Let’s see an example of this.
def io_bound_task():
"""IO intensive task - making HTTP requests"""
url = "https://api.github.com"
response = requests.get(url)
return response.status_code
# NOTE: IO-bound tasks
print("IO-bound task comparison:")
single_thread_io = run_tasks_single_thread(io_bound_task, num_tasks)
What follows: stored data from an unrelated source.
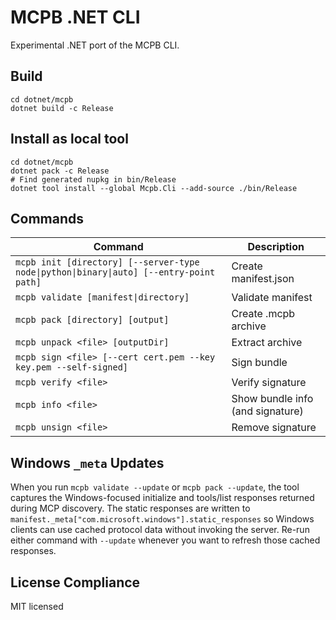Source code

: # MCPB .NET CLI

Experimental .NET port of the MCPB CLI.

## Build

```pwsh
cd dotnet/mcpb
dotnet build -c Release
```

## Install as local tool

```pwsh
cd dotnet/mcpb
dotnet pack -c Release
# Find generated nupkg in bin/Release
dotnet tool install --global Mcpb.Cli --add-source ./bin/Release
```

## Commands

| Command                                                                                 | Description                      |
| --------------------------------------------------------------------------------------- | -------------------------------- |
| `mcpb init [directory] [--server-type node\|python\|binary\|auto] [--entry-point path]` | Create manifest.json             |
| `mcpb validate [manifest\|directory]`                                                   | Validate manifest                |
| `mcpb pack [directory] [output]`                                                        | Create .mcpb archive             |
| `mcpb unpack <file> [outputDir]`                                                        | Extract archive                  |
| `mcpb sign <file> [--cert cert.pem --key key.pem --self-signed]`                        | Sign bundle                      |
| `mcpb verify <file>`                                                                    | Verify signature                 |
| `mcpb info <file>`                                                                      | Show bundle info (and signature) |
| `mcpb unsign <file>`                                                                    | Remove signature                 |

## Windows `_meta` Updates

When you run `mcpb validate --update` or `mcpb pack --update`, the tool captures the Windows-focused initialize and tools/list responses returned during MCP discovery. The static responses are written to `manifest._meta["com.microsoft.windows"].static_responses` so Windows clients can use cached protocol data without invoking the server. Re-run either command with `--update` whenever you want to refresh those cached responses.

## License Compliance

MIT licensed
print(f"Single-threaded time: {single_thread_io:.2f} seconds")
multi_thread_io = run_tasks_multi_thread(io_bound_task, num_tasks)
print(f"Multi-threaded time: {multi_thread_io:.2f} seconds")
print(f"Speed difference: {single_thread_io/multi_thread_io:.2f}x")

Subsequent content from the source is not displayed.